THE TASK
Extract the opening line of the entries and every line after it, stopping at and including the line that contains "函数路由(HTTP/1、HTTP/2、gRPC 函数、Lambda/Cloud 函数)". Do not include pictures.

━━━━━━

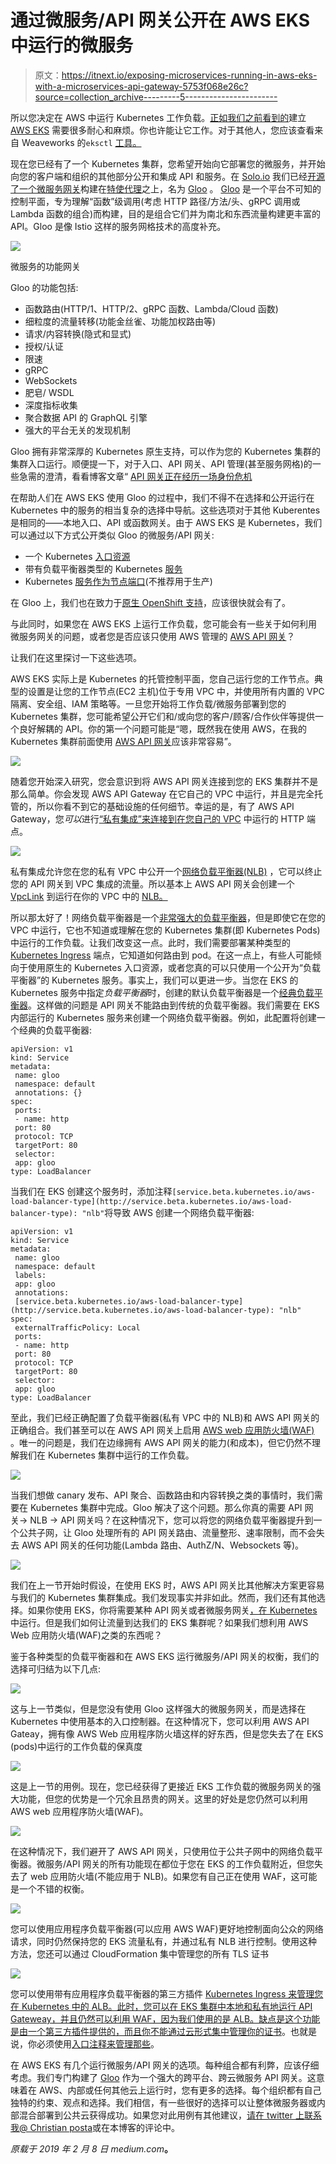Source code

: # 通过微服务/API 网关公开在 AWS EKS 中运行的微服务

> 原文：<https://itnext.io/exposing-microservices-running-in-aws-eks-with-a-microservices-api-gateway-5753f068e26c?source=collection_archive---------5----------------------->

所以您决定在 AWS 中运行 Kubernetes 工作负载。[正如我们之前看到的](https://medium.com/solo-io/easy-aws-eks-cluster-provisioning-and-user-access-5e3cdc01dfc6)建立 [AWS EKS](https://docs.aws.amazon.com/eks/latest/userguide/getting-started.html) 需要很多耐心和麻烦。你也许能让它工作。对于其他人，您应该查看来自 Weaveworks 的`eksctl` [工具。](https://github.com/weaveworks/eksctl)

现在您已经有了一个 Kubernetes 集群，您希望开始向它部署您的微服务，并开始向您的客户端和组织的其他部分公开和集成 API 和服务。在 [Solo.io](https://www.solo.io/) 我们已经[开源了一个微服务网关](https://medium.com/solo-io/announcing-gloo-the-function-gateway-3f0860ef6600)构建在[特使代理](https://www.envoyproxy.io/)之上，名为 [Gloo](https://github.com/solo-io/gloo) 。 [Gloo](https://github.com/solo-io/gloo) 是一个平台不可知的控制平面，专为理解“函数”级调用(考虑 HTTP 路径/方法/头、gRPC 调用或 Lambda 函数的组合)而构建，目的是组合它们并为南北和东西流量构建更丰富的 API。Gloo 是像 Istio 这样的服务网格技术的高度补充。

![](img/8ce7332b018a97bffbd058db261e7352.png)

微服务的功能网关

Gloo 的功能包括:

*   函数路由(HTTP/1、HTTP/2、gRPC 函数、Lambda/Cloud 函数)
*   细粒度的流量转移(功能金丝雀、功能加权路由等)
*   请求/内容转换(隐式和显式)
*   授权/认证
*   限速
*   gRPC
*   WebSockets
*   肥皂/ WSDL
*   深度指标收集
*   聚合数据 API 的 GraphQL 引擎
*   强大的平台无关的发现机制

Gloo 拥有非常深厚的 Kubernetes 原生支持，可以作为您的 Kubernetes 集群的集群入口运行。顺便提一下，对于入口、API 网关、API 管理(甚至服务网格)的一些急需的澄清，看看博客文章“ [API 网关正在经历一场身份危机](https://medium.com/solo-io/api-gateways-are-going-through-an-identity-crisis-d1d833a313d7)

在帮助人们在 AWS EKS 使用 Gloo 的过程中，我们不得不在选择和公开运行在 Kubernetes 中的服务的相当复杂的选择中导航。这些选项对于其他 Kuberentes 是相同的——本地入口、API 或函数网关。由于 AWS EKS 是 Kubernetes，我们可以通过以下方式公开类似 Gloo 的微服务/API 网关:

*   一个 Kubernetes [入口资源](https://kubernetes.io/docs/concepts/services-networking/ingress/)
*   带有负载平衡器类型的 Kubernetes [服务](https://kubernetes.io/docs/concepts/services-networking/service/#loadbalancer)
*   Kubernetes [服务作为节点端口](https://kubernetes.io/docs/concepts/services-networking/service/#nodeport)(不推荐用于生产)

在 Gloo 上，我们也在致力于[原生 OpenShift 支持](https://docs.openshift.com/container-platform/3.9/install_config/router/index.html)，应该很快就会有了。

与此同时，如果您在 AWS EKS 上运行工作负载，您可能会有一些关于如何利用微服务网关的问题，或者您是否应该只使用 AWS 管理的 [AWS API 网关](https://aws.amazon.com/api-gateway/)？

让我们在这里探讨一下这些选项。

AWS EKS 实际上是 Kubernetes 的托管控制平面，您自己运行您的工作节点。典型的设置是让您的工作节点(EC2 主机)位于专用 VPC 中，并使用所有内置的 VPC 隔离、安全组、IAM 策略等。一旦您开始将工作负载/微服务部署到您的 Kubernetes 集群，您可能希望公开它们和/或向您的客户/顾客/合作伙伴等提供一个良好解耦的 API。你的第一个问题可能是“嗯，既然我在使用 AWS，在我的 Kubernetes 集群前面使用 [AWS API 网关](https://aws.amazon.com/api-gateway/)应该非常容易”。

![](img/0eb61370fd1a66636b83f662dd9305e1.png)

随着您开始深入研究，您会意识到将 AWS API 网关连接到您的 EKS 集群并不是那么简单。你会发现 AWS API Gateway 在它自己的 VPC 中运行，并且是完全托管的，所以你看不到它的基础设施的任何细节。幸运的是，有了 AWS API Gateway，您*可以*进行[“私有集成”来连接到在您自己的 VPC](https://docs.aws.amazon.com/apigateway/latest/developerguide/set-up-private-integration.html) 中运行的 HTTP 端点。

![](img/dae13de1962a5e5b14a6f3f37f4b6027.png)

私有集成允许您在您的私有 VPC 中公开一个[网络负载平衡器(NLB)](https://docs.aws.amazon.com/elasticloadbalancing/latest/network/introduction.html) ，它可以终止您的 API 网关到 VPC 集成的流量。所以基本上 AWS API 网关会创建一个 [VpcLink](https://docs.aws.amazon.com/apigateway/api-reference/resource/vpc-link/) 到运行在你的 VPC 中的 [NLB。](https://aws.amazon.com/about-aws/whats-new/2017/11/amazon-api-gateway-supports-endpoint-integrations-with-private-vpcs/)

所以那太好了！网络负载平衡器是一个[非常强大的负载平衡器](https://docs.aws.amazon.com/elasticloadbalancing/latest/network/introduction.html)，但是即使它在您的 VPC 中运行，它也不知道或理解在您的 Kubernetes 集群(即 Kubernetes Pods)中运行的工作负载。让我们改变这一点。此时，我们需要部署某种类型的 [Kubernetes Ingress](https://kubernetes.io/docs/concepts/services-networking/ingress/#ingress-controllers) 端点，它知道如何路由到 pod。在这一点上，有些人可能倾向于使用原生的 Kubernetes 入口资源，或者您真的可以只使用一个公开为“负载平衡器”的 Kubernetes 服务。事实上，我们可以更进一步。当您在 EKS 的 Kubernetes 服务中指定*负载平衡器*时，创建的默认负载平衡器是一个[经典负载平衡器](https://docs.aws.amazon.com/elasticloadbalancing/latest/classic/introduction.html)。这样做的问题是 API 网关不能路由到传统的负载平衡器。我们需要在 EKS 内部运行的 Kubernetes 服务来创建一个网络负载平衡器。例如，此配置将创建一个经典的负载平衡器:

```
apiVersion: v1
kind: Service
metadata:
 name: gloo
 namespace: default
 annotations: {}
spec:
 ports:
 - name: http
 port: 80
 protocol: TCP
 targetPort: 80
 selector:
 app: gloo
type: LoadBalancer
```

当我们在 EKS 创建这个服务时，添加注释`[service.beta.kubernetes.io/aws-load-balancer-type](http://service.beta.kubernetes.io/aws-load-balancer-type): "nlb"`将导致 AWS 创建一个网络负载平衡器:

```
apiVersion: v1
kind: Service
metadata:
 name: gloo
 namespace: default
 labels:
 app: gloo
 annotations:
 [service.beta.kubernetes.io/aws-load-balancer-type](http://service.beta.kubernetes.io/aws-load-balancer-type): "nlb"
spec:
 externalTrafficPolicy: Local
 ports:
 - name: http
 port: 80
 protocol: TCP
 targetPort: 80
 selector:
 app: gloo
type: LoadBalancer
```

至此，我们已经正确配置了负载平衡器(私有 VPC 中的 NLB)和 AWS API 网关的正确组合。我们甚至可以在 AWS API 网关上启用 [AWS web 应用防火墙(WAF)](https://docs.aws.amazon.com/waf/latest/developerguide/how-aws-waf-works.html) 。唯一的问题是，我们在边缘拥有 AWS API 网关的能力(和成本)，但它仍然不理解我们在 Kubernetes 集群中运行的工作负载。

![](img/2ca32e542b492b311df90ce14a7a7084.png)

当我们想做 canary 发布、API 聚合、函数路由和内容转换之类的事情时，我们需要在 Kubernetes 集群中完成。Gloo 解决了这个问题。那么你真的需要 API 网关-> NLB -> API 网关吗？在这种情况下，您可以将您的网络负载平衡器提升到一个公共子网，让 Gloo 处理所有的 API 网关路由、流量整形、速率限制，而不会失去 AWS API 网关的任何功能(Lambda 路由、AuthZ/N、Websockets 等)。

![](img/2fcac3316f7ce0d9932fa12087bcdcc5.png)

我们在上一节开始时假设，在使用 EKS 时，AWS API 网关比其他解决方案更容易与我们的 Kubernetes 集群集成。我们发现事实并非如此。然而，我们还有其他选择。如果你使用 EKS，你将需要某种 API 网关或者微服务网关[，在 Kubernetes](https://kubernetes.io/docs/concepts/services-networking/ingress/#ingress-controllers) 中运行。但是我们如何让流量到达我们的 EKS 集群呢？如果我们想利用 AWS Web 应用防火墙(WAF)之类的东西呢？

鉴于各种类型的负载平衡器和在 AWS EKS 运行微服务/API 网关的权衡，我们的选择可归结为以下几点:

![](img/368495938194fa38c33fafbac890f2ed.png)

这与上一节类似，但是您没有使用 Gloo 这样强大的微服务网关，而是选择在 Kubernetes 中使用基本的入口控制器。在这种情况下，您可以利用 AWS API Gateay，拥有像 AWS Web 应用程序防火墙这样的好东西，但是您失去了在 EKS (pods)中运行的工作负载的保真度

![](img/2fcac3316f7ce0d9932fa12087bcdcc5.png)

这是上一节的用例。现在，您已经获得了更接近 EKS 工作负载的微服务网关的强大功能，但您的优势是一个冗余且昂贵的网关。这里的好处是您仍然可以利用 AWS web 应用程序防火墙(WAF)。

![](img/0067b1e2664703165663cadccc6eb87b.png)

在这种情况下，我们避开了 AWS API 网关，只使用位于公共子网中的网络负载平衡器。微服务/API 网关的所有功能现在都位于您在 EKS 的工作负载附近，但您失去了 web 应用防火墙(不能应用于 NLB)。如果您有自己正在使用 WAF，这可能是一个不错的权衡。

![](img/c0b92c5b26240dcd2cb5a35391e2b790.png)

您可以使用应用程序负载平衡器(可以应用 AWS WAF)更好地控制面向公众的网络请求，同时仍然保持您的 EKS 流量私有，并通过私有 NLB 进行控制。使用这种方法，您还可以通过 CloudFormation 集中管理您的所有 TLS 证书

![](img/77e32d4aec15a575be4096ada02fc21f.png)

您可以使用带有应用程序负载平衡器的第三方插件 [Kubernetes Ingress 来管理您在 Kubernetes 中的 ALB。此时，您可以在 EKS 集群中本地和私有地运行 API Gateweay，并且仍然可以利用 WAF，因为我们使用的是 ALB。缺点是这个功能是由一个第三方插件提供的，而且](https://aws.amazon.com/blogs/opensource/kubernetes-ingress-aws-alb-ingress-controller/)[你不能通过云形式集中管理你的证书](https://www.sentialabs.io/2018/10/21/Integrating-EKS-with-other-AWS-services.html#fifth-challenge-deploying-api-gateway-in-front-of-eks)。也就是说，你必须使用[入口注释来管理那些](https://kubernetes-sigs.github.io/aws-alb-ingress-controller/guide/ingress/annotation/#ssl)。

在 AWS EKS 有几个运行微服务/API 网关的选项。每种组合都有利弊，应该仔细考虑。我们专门构建了 [Gloo](https://github.com/solo-io/gloo) 作为一个强大的跨平台、跨云微服务 API 网关。这意味着在 AWS、内部或任何其他云上运行时，您有更多的选择。每个组织都有自己独特的约束、观点和选择。我们相信，有一些很好的选择可以让整体微服务器或内部混合部署到公共云获得成功。如果您对此用例有其他建议，[请在 twitter 上联系我@ Christian posta](http://www.twitter.com/christianposta)或在本博客的评论中。

*原载于 2019 年 2 月 8 日 medium.com*[](https://medium.com/solo-io/exposing-microservices-running-in-aws-eks-with-a-microservices-api-gateway-like-solo-gloo-263651e309f8)**。**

━━━━━━

RESULT
Source code

: # 通过微服务/API 网关公开在 AWS EKS 中运行的微服务

> 原文：<https://itnext.io/exposing-microservices-running-in-aws-eks-with-a-microservices-api-gateway-5753f068e26c?source=collection_archive---------5----------------------->

所以您决定在 AWS 中运行 Kubernetes 工作负载。[正如我们之前看到的](https://medium.com/solo-io/easy-aws-eks-cluster-provisioning-and-user-access-5e3cdc01dfc6)建立 [AWS EKS](https://docs.aws.amazon.com/eks/latest/userguide/getting-started.html) 需要很多耐心和麻烦。你也许能让它工作。对于其他人，您应该查看来自 Weaveworks 的`eksctl` [工具。](https://github.com/weaveworks/eksctl)

现在您已经有了一个 Kubernetes 集群，您希望开始向它部署您的微服务，并开始向您的客户端和组织的其他部分公开和集成 API 和服务。在 [Solo.io](https://www.solo.io/) 我们已经[开源了一个微服务网关](https://medium.com/solo-io/announcing-gloo-the-function-gateway-3f0860ef6600)构建在[特使代理](https://www.envoyproxy.io/)之上，名为 [Gloo](https://github.com/solo-io/gloo) 。 [Gloo](https://github.com/solo-io/gloo) 是一个平台不可知的控制平面，专为理解“函数”级调用(考虑 HTTP 路径/方法/头、gRPC 调用或 Lambda 函数的组合)而构建，目的是组合它们并为南北和东西流量构建更丰富的 API。Gloo 是像 Istio 这样的服务网格技术的高度补充。

![](img/8ce7332b018a97bffbd058db261e7352.png)

微服务的功能网关

Gloo 的功能包括:

*   函数路由(HTTP/1、HTTP/2、gRPC 函数、Lambda/Cloud 函数)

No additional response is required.